A limited number of such fingerings were combined in different ways, with varying dynamic and rhythmic definitions, giving birth to four ‘proto-situations’. Then five fragments were extracted from each, of durations 7, 14, or 21 seconds. Only one of these fragment – placed in the beginning – has an exceptionally long duration of 91 seconds. The purpose of such a dissimilar duration is to destabilise an otherwise too neatly proportionate form – a resource somewhat comparable to situations of similarly unbalanced extension in Ver, or in Últimos, yet done here within the different context of reoccurring situations.
The fragments were then juxtaposed in different combinations, repeating utterances of the same texture with two or three different ones interspersed before the next reoccurs. The resulting basic formal scheme is shown in the following figure:
Further to the formal scheme above, a distorting element was superimposed in the form of sudden interruptions to an otherwise continuous sound stream: a momentary ‘switching off’ of sound introduced at different time intervals. During these gaps, each with a flexible duration within the range of five to eight seconds, the performer is asked to remain immobile.
The result is then subjected to the superposition of a unifying layer, transversal to all situations: a periodic alteration of whatever is being fingered, by means of (a) opening the ‘register’ key, or (b) modifying the embouchure in order to force the production of multiphonic sounds. Multiphonics appear elsewhere as a result of the cross-fingerings and dynamics anyway, but only under such modified ‘multiphonic-enforcing’ embouchure are they actively favoured.
These periodic alterations, sustained for five seconds, appear at regular intervals of about twenty seconds, alternating embouchure modification and added ‘register’ key each time. Despite these two means of alteration being the same for all textures, the different fingering combinations and dynamics in each texture will respond differently to them. By being deployed regularly throughout the piece regardless of the individual situation occurring at the local level, such procedures convey a sense of unity to the whole.
From a more global perspective, the whole combination of reoccurring textural fragments juxtaposed in different combinations, interrupted by pauses and with periodic alterations superimposed onto the total resembles a texture in itself: a complex yet stable combination of a limited number of elements that could be prolonged for any duration without affecting its identity.
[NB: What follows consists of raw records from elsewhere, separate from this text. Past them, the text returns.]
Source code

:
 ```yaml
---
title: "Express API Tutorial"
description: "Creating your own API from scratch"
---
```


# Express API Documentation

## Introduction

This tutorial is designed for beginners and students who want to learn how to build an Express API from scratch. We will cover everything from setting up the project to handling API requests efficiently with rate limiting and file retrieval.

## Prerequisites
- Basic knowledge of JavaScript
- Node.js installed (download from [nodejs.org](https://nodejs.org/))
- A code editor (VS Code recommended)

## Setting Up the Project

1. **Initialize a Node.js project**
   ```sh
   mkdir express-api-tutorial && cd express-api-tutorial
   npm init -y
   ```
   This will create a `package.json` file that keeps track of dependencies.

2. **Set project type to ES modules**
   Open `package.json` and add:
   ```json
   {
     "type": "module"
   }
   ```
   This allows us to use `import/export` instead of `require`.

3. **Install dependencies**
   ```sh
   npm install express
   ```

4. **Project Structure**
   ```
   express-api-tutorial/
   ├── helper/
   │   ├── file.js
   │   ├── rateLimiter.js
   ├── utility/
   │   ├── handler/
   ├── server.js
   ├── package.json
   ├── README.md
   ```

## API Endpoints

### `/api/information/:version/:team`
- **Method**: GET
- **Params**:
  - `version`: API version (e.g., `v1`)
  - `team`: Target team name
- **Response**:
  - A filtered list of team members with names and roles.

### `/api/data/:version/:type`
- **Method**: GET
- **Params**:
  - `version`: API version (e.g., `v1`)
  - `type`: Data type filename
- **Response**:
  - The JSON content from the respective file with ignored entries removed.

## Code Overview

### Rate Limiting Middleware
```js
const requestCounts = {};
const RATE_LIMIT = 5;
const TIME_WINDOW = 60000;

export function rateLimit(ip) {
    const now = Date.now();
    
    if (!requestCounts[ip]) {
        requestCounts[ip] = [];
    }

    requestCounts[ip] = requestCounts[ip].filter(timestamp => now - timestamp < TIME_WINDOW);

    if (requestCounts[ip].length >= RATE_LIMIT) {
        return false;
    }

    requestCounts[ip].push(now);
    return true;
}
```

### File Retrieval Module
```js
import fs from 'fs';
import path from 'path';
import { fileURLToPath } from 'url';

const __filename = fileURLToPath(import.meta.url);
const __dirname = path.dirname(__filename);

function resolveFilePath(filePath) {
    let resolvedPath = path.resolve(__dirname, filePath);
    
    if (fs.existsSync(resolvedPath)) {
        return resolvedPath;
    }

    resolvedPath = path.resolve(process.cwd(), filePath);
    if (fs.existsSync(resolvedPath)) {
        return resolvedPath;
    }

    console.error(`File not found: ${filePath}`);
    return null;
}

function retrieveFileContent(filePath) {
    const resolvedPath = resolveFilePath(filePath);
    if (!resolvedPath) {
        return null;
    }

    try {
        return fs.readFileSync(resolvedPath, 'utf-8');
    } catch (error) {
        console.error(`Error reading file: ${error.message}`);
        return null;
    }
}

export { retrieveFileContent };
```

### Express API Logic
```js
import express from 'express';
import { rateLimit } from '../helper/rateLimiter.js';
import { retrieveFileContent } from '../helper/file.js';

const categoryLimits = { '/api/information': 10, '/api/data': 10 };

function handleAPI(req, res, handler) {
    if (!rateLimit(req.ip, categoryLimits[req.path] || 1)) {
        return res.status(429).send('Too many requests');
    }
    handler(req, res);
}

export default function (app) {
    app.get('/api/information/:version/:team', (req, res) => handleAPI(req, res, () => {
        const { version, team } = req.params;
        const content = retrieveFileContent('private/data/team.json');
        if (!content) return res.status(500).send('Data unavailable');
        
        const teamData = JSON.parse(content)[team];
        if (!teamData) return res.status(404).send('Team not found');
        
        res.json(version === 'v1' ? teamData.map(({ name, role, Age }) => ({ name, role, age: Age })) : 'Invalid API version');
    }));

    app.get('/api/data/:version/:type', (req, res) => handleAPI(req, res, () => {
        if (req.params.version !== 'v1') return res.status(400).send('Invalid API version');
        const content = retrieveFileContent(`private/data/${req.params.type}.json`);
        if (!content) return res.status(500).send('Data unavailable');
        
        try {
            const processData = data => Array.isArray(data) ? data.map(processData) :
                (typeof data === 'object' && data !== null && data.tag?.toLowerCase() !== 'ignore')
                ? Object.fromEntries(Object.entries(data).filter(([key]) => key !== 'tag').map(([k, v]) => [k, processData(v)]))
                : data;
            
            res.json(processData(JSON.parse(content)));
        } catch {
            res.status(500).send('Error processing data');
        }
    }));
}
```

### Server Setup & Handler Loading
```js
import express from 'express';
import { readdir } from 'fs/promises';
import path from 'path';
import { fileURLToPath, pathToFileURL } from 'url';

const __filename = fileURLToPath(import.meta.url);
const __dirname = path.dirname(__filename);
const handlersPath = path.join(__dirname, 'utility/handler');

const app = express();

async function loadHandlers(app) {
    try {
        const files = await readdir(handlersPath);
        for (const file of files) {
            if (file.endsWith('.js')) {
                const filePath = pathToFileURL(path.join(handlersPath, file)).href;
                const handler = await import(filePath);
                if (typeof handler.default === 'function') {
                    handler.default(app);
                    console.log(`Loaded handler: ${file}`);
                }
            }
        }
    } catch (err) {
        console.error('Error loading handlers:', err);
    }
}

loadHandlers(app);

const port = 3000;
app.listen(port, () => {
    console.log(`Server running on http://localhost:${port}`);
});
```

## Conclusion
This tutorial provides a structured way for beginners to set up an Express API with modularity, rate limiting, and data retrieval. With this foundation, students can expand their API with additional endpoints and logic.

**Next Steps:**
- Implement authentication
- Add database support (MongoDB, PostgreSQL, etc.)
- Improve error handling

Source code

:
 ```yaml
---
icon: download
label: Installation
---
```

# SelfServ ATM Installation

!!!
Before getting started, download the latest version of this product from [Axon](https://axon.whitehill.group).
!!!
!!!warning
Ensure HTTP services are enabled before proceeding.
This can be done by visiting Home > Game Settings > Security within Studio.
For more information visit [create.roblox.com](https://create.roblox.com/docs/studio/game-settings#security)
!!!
Since this takes place in the formal dimension, and being itself composed of textural parts, I call it a ‘meta-texture’.
The recursive situational approach to composition shown in Instead opened new questions, such as to what extent the reoccurrence of situations is meant as interruptions to a virtual ongoing continuum, or rather as individual segments belonging to the same class. From an artistic point of view, I find it more interesting to dwell on these questions rather than attempt to clear them by seeking more univocal formal solutions. Such questions, by conveying a sense of ambiguity, reveal an underlying tension that can be creatively fertile.
* This article is based on chapter 2.5 of my PhD thesis (U. of Huddersfield, 2013).